Currently, our solution to posts imported from Stack Exchange being too highly represented compared to natively posted posts is a vote-cut algorithm based on community voting, documented here. What I (and a number of other people) first thought to be a well-thought-out algorithm, however, ended up being a very arbitrary algorithm based on what threads that are one day unearthed and found to have a high number of votes. @ArnoldNeumaier proposed a modification to the algorithm, which I initially ridiculed, but now find to be a step in the right direction. Here are the problems with the existing method:
- The process requires someone to nominate the post for a vote cut. This happens highly arbitrarily, and actually dependent on whether the post gets bumped to the main page after being imported (which happens usually because of the automatic tag-edits). This results in a lot of overrated posts which didn't get their votes cut.
- The score depends on how many people agree with the vote cut, rather than the score people agree to cut the vote to. There should be a difference between 5 people saying "this is vastly overrated, the post's score should be brought from +284 to +2" and 5 people saying "yeah, this is somewhat overrated, the post's score should be brought from +284 to +200". However, in both cases, the current formula brings the score to 57, in both cases.
- Because of the above, I found myself abstaining from voting on some nominations, because I felt the existing number of votes is enough, even if I agreed that the post is overrated.
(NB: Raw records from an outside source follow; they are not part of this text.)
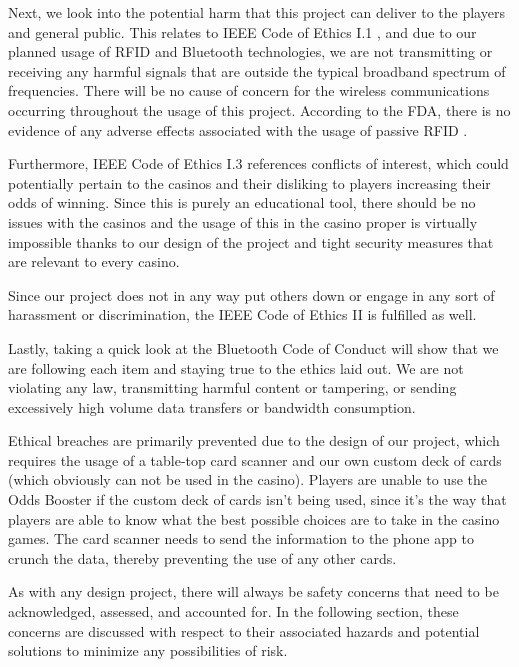 \documentclass[12pt]{article}
\begin{document}
Next, we look into the potential harm that this project can deliver to the players and general public. This relates to IEEE Code of Ethics I.1 \cite{IEEE_ethics}, and due to our planned usage of RFID and Bluetooth technologies, we are not transmitting or receiving any harmful signals that are outside the typical broadband spectrum of frequencies. There will be no cause of concern for the wireless communications occurring throughout the usage of this project. According to the FDA, there is no evidence of any adverse effects associated with the usage of passive RFID \cite{FDA_RFID}.

Furthermore, IEEE Code of Ethics I.3 \cite{IEEE_ethics} references conflicts of interest, which could potentially pertain to the casinos and their disliking to players increasing their odds of winning. Since this is purely an educational tool, there should be no issues with the casinos and the usage of this in the casino proper is virtually impossible thanks to our design of the project and tight security measures that are relevant to every casino.

Since our project does not in any way put others down or engage in any sort of harassment or discrimination, the IEEE Code of Ethics II \cite{IEEE_ethics} is fulfilled as well. 

Lastly, taking a quick look at the Bluetooth Code of Conduct \cite{BT_conduct} will show that we are following each item and staying true to the ethics laid out. We are not violating any law, transmitting harmful content or tampering, or sending excessively high volume data transfers or bandwidth consumption.

Ethical breaches are primarily prevented due to the design of our project, which requires the usage of a table-top card scanner and our own custom deck of cards (which obviously can not be used in the casino). Players are unable to use the Odds Booster if the custom deck of cards isn't being used, since it's the way that players are able to know what the best possible choices are to take in the casino games. The card scanner needs to send the information to the phone app to crunch the data, thereby preventing the use of any other cards. 

As with any design project, there will always be safety concerns that need to be acknowledged, assessed, and accounted for. In the following section, these concerns are discussed with respect to their associated hazards and potential solutions to minimize any possibilities of risk.
\end{document}
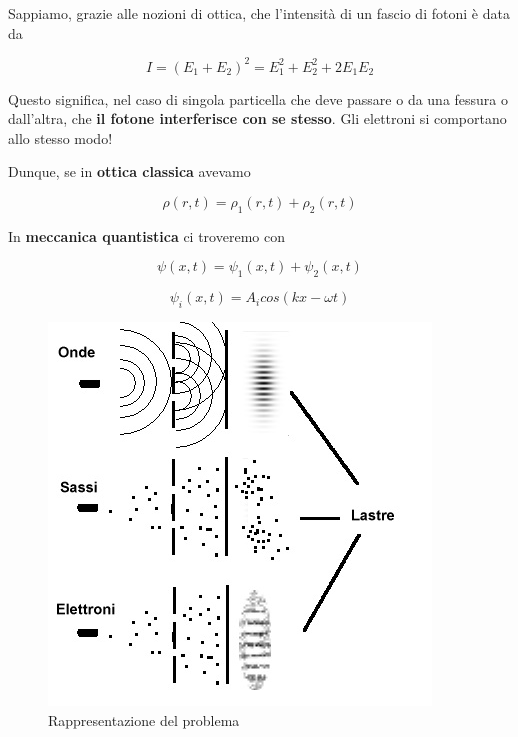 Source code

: Sappiamo, grazie alle nozioni di ottica, che l'intensità di un fascio di fotoni è data da

	\begin{equation}
	I = (E_1 + E_2)^2 = E_1^2 + E_2^2 + 2E_1E_2
\end{equation}

Questo significa, nel caso di singola particella che deve passare o da una fessura o dall'altra, che \textbf{il fotone interferisce con se stesso}. Gli elettroni si comportano allo stesso modo!

Dunque, se in \textbf{ottica classica} avevamo

\begin{equation}
\rho (r,t)= \rho_1 (r,t) + \rho_2 (r,t)
\end{equation}

In \textbf{meccanica quantistica} ci troveremo con

\begin{equation}
\psi (x,t)= \psi_1 (x,t) + \psi_2 (x,t)
\end{equation}

\begin{equation}
\psi_i (x,t)= A_i cos(kx-\omega t)
\end{equation}


 \begin{figure}[!htb]
	\begin{center}{\includegraphics[width=.5\textwidth]
		{./images/Elettroni_e_fenditure.jpg}
		\caption{\label{fig:my-label} Rappresentazione del problema}}
	\end{center}
\end{figure}
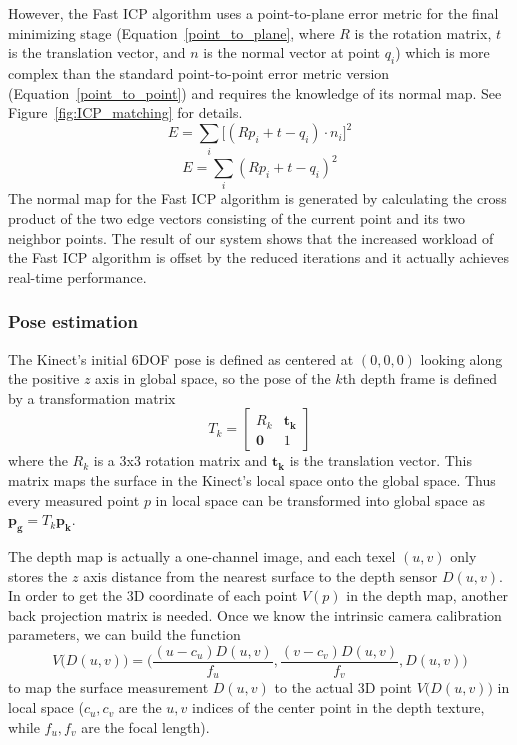 \documentclass[12pt]{article}
\begin{document}
However, the Fast ICP algorithm uses a point-to-plane error metric for the final minimizing stage (Equation~\ref{point_to_plane}, where $R$ is the rotation matrix, $t$ is the translation vector, and $n$ is the normal vector at point $q_i$) which is more complex than the standard point-to-point error metric version (Equation~\ref{point_to_point}) and requires the knowledge of its normal map. See Figure~\ref{fig:ICP_matching} for details.
\begin{equation}\label{point_to_plane}
E=\sum_{i}{}\big[(Rp_i+t-q_i)\cdot n_i\big]^2
\end{equation}
\begin{equation}\label{point_to_point}
E=\sum_{i}{}(Rp_i+t-q_i)^2
\end{equation}
The normal map for the Fast ICP algorithm is generated by calculating the cross product of the two edge vectors consisting of the current point and its two neighbor points. The result of our system shows that the increased workload of the Fast ICP algorithm is offset by the reduced iterations and it actually achieves real-time performance.

\subsubsection{Pose estimation}
The Kinect's initial 6DOF pose is defined as centered at $( 0, 0, 0 )$ looking along the positive $z$ axis in global space, so the pose of the $k$th depth frame is defined by a transformation matrix
$$T_k = \begin{bmatrix}
            R_k         &   \mathbf{t_k} \\
            \mathbf{0}   &   1           
        \end{bmatrix}$$
where the $R_k$ is a 3x3 rotation matrix and $\mathbf{t_k}$ is the translation vector. This matrix maps the surface in the Kinect's local space onto the global space. Thus every measured point $p$ in local space can be transformed into global space as $\mathbf{p_g} = T_k\mathbf{p_k}$.

The depth map is actually a one-channel image, and each texel $(u,v)$ only stores the $z$ axis distance from the nearest surface to the depth sensor $D(u,v)$. In order to get the 3D coordinate of each point $V(p)$ in the depth map, another back projection matrix is needed. Once we know the intrinsic camera calibration parameters, we can build the function
$$V\big(D(u,v)\big)=\Big(\frac{(u-c_u)D(u,v)}{f_u},\frac{(v-c_v)D(u,v)}{f_v},D(u,v)\Big)$$
to map the surface measurement $D(u,v)$ to the actual 3D point $V\big(D(u,v)\big)$ in local space ($c_u,c_v$ are the $u,v$ indices of the center point in the depth texture, while $f_u,f_v$ are the focal length).
\end{document}
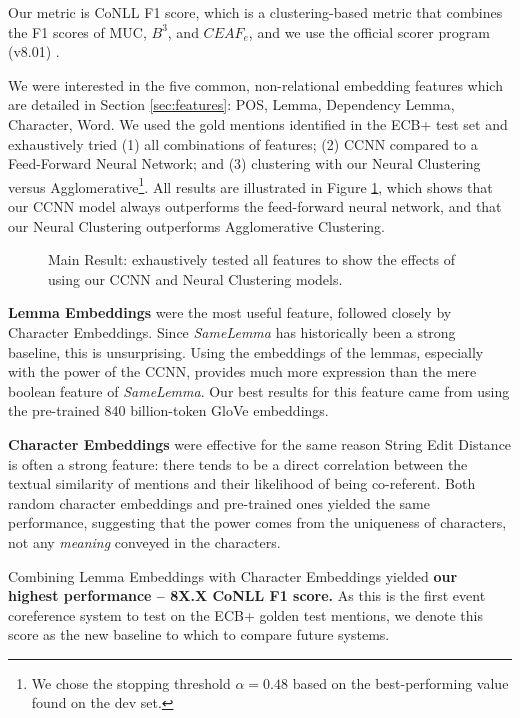 \documentclass[11pt,a4paper]{article}
\begin{document}
Our metric is CoNLL F1 score, which is a clustering-based metric that combines the F1 scores of MUC, $B^{3}$, and $CEAF_{e}$, and we use the official scorer program (v8.01) \cite{Pradhan+etal:14a}.


We were interested in the five common, non-relational embedding features which are detailed in Section \ref{sec:features}: POS, Lemma, Dependency Lemma, Character, Word.  We used the gold mentions identified in the ECB+ test set and exhaustively tried (1) all combinations of features; (2) CCNN compared to a Feed-Forward Neural Network; and (3) clustering with our Neural Clustering versus Agglomerative\footnote{We chose the stopping threshold $\alpha=0.48$ based on the best-performing value found on the dev set.}.  All results are illustrated in Figure \ref{fig:allfeatures}, which shows that our CCNN model always outperforms the feed-forward neural network, and that our Neural Clustering outperforms Agglomerative Clustering.

\begin{figure}
\label{fig:allfeatures}
\caption{Main Result: exhaustively tested all features to show the effects of using our CCNN and Neural Clustering models.}
\end{figure}

\textbf{Lemma Embeddings} were the most useful feature, followed closely by Character Embeddings.  Since \textit{SameLemma} has historically been a strong baseline, this is unsurprising.  Using the embeddings of the lemmas, especially with the power of the CCNN, provides much more expression than the mere boolean feature of \textit{SameLemma}.  Our best results for this feature came from using the pre-trained 840 billion-token GloVe embeddings.

\textbf{Character Embeddings} were effective for the same reason String Edit Distance is often a strong feature: there tends to be a direct correlation between the textual similarity of mentions and their likelihood of being co-referent. Both random character embeddings and pre-trained ones yielded the same performance, suggesting that the power comes from the uniqueness of characters, not any \textit{meaning} conveyed in the characters.

Combining Lemma Embeddings with Character Embeddings yielded \textbf{our highest performance -- 8X.X CoNLL F1 score.}  As this is the first event coreference system to test on the ECB+ golden test mentions, we denote this score as the new baseline to which to compare future systems.
\end{document}
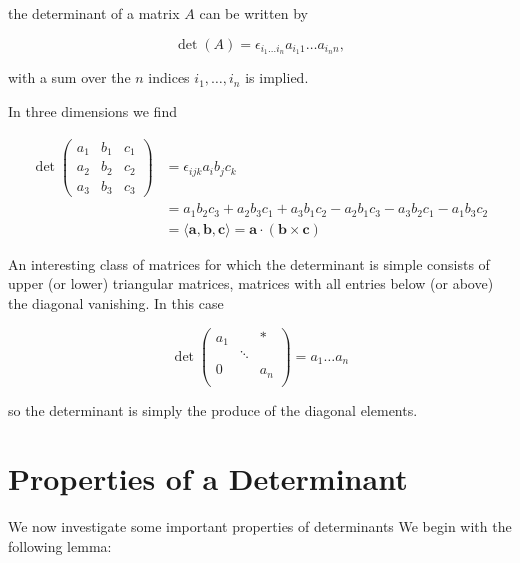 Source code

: \documentclass[a4paper,12pt]{report}
\begin{document}
the determinant of a matrix \(A\) can be written by

\begin{equation}
    \det(A) = \epsilon_{i_1 \ldots  i_n} a_{i_1 1} \ldots  a_{i_n n},
\end{equation}
    
with a sum over the \( n \) indices \( i_1, \ldots, i_n \) is implied.

In three dimensions we find 

\begin{equation}
    \begin{aligned}
        \det \begin{pmatrix} 
        a_1 & b_1 & c_1 \\ 
        a_2 & b_2 & c_2 \\ 
        a_3 & b_3 & c_3 
        \end{pmatrix} 
        &= \epsilon_{ijk} a_i b_j c_k \\ 
        &= a_1 b_2 c_3 + a_2 b_3 c_1 + a_3 b_1 c_2 - a_2 b_1 c_3 - a_3 b_2 c_1 - a_1 b_3 c_2 \\
        &= \langle \mathbf{a}, \mathbf{b}, \mathbf{c} \rangle = \mathbf{a} \cdot (\mathbf{b} \times \mathbf{c})
    \end{aligned}
\end{equation}

An interesting class of matrices for which the determinant is simple consists of upper (or lower) triangular matrices, \ie matrices with all entries below (or above) the diagonal vanishing. In this case

\begin{equation}
    \det \begin{pmatrix}
        a_1  &  & *  \\
         & \ddots  &   \\
        0 &  & a_{n}   \\
    \end{pmatrix} = a_1 \ldots a_{n} 
\end{equation}

so the determinant is simply the produce of the diagonal elements.

\section{Properties of a Determinant} \label{detprop} 

We now investigate some important properties of determinants We begin with the following lemma:
\end{document}
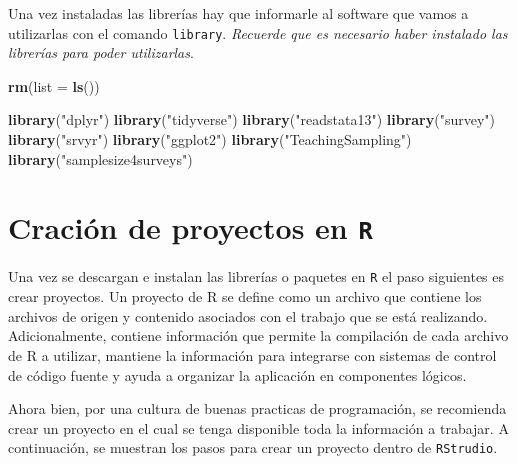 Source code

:\documentclass[
  spanish,
  12pt,
]{book}
\newenvironment{Shaded}{\begin{snugshade}}{\end{snugshade}}
\newcommand{\AttributeTok}[1]{\textcolor[rgb]{0.13,0.29,0.53}{#1}}
\newcommand{\FunctionTok}[1]{\textcolor[rgb]{0.13,0.29,0.53}{\textbf{#1}}}
\newcommand{\NormalTok}[1]{#1}
\newcommand{\StringTok}[1]{\textcolor[rgb]{0.31,0.60,0.02}{#1}}
\begin{document}
Una vez instaladas las librerías hay que informarle al software que vamos a utilizarlas con el comando \texttt{library}. \emph{Recuerde que es necesario haber instalado las librerías para poder utilizarlas}.

\begin{Shaded}
\begin{Highlighting}[]
\FunctionTok{rm}\NormalTok{(}\AttributeTok{list =} \FunctionTok{ls}\NormalTok{())}

\FunctionTok{library}\NormalTok{(}\StringTok{"dplyr"}\NormalTok{)}
\FunctionTok{library}\NormalTok{(}\StringTok{"tidyverse"}\NormalTok{)}
\FunctionTok{library}\NormalTok{(}\StringTok{"readstata13"}\NormalTok{) }
\FunctionTok{library}\NormalTok{(}\StringTok{"survey"}\NormalTok{)}
\FunctionTok{library}\NormalTok{(}\StringTok{"srvyr"}\NormalTok{)}
\FunctionTok{library}\NormalTok{(}\StringTok{"ggplot2"}\NormalTok{)}
\FunctionTok{library}\NormalTok{(}\StringTok{"TeachingSampling"}\NormalTok{)}
\FunctionTok{library}\NormalTok{(}\StringTok{"samplesize4surveys"}\NormalTok{)}
\end{Highlighting}
\end{Shaded}

\section{\texorpdfstring{Cración de proyectos en \texttt{R}}{Cración de proyectos en R}}\label{craciuxf3n-de-proyectos-en-r}

Una vez se descargan e instalan las librerías o paquetes en \texttt{R} el paso siguientes es crear proyectos. Un proyecto de R se define como un archivo que contiene los archivos de origen y contenido asociados con el trabajo que se está realizando. Adicionalmente, contiene información que permite la compilación de cada archivo de R a utilizar, mantiene la información para integrarse con sistemas de control de código fuente y ayuda a organizar la aplicación en componentes lógicos.

Ahora bien, por una cultura de buenas practicas de programación, se recomienda crear un proyecto en el cual se tenga disponible toda la información a trabajar. A continuación, se muestran los pasos para crear un proyecto dentro de \texttt{RStrudio}.
\end{document}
However, not everyone does this, and this results in a lot of confusion and badly done vote cuts (and people thinking "well, a lot of people might agree with me, so I won't vote", and then tragedy of the commons).
- The process has often resulted in the order of answers changing, because the vote cuts resulted in the post actually getting underrated, rather than appropriately rated.
- Related to the three above, the votes are reduced too much if a lot of voters agree that it's overrated.
- The OP could deliberately disagree with having their own post's score cut for frivolous reasons.
- The formula is still quite arbitrary.
- Etc.
Please propose alternatives, or vote for the existing algorithm, in separate answers. Write the new algorithm in an objective way, perhaps using "pseudo-code" or in the basic syntax of a well-known programming language (you can use an esoteric language exactly one week from now)
The steps to go about now, would be as follows:
- Revert all changes done to scores with the previous "Not-so-high-quality" queue.
- Cut all existing votes with the successful vote-cut algorithm.
- Modify the import plugin to auto-cut imported votes.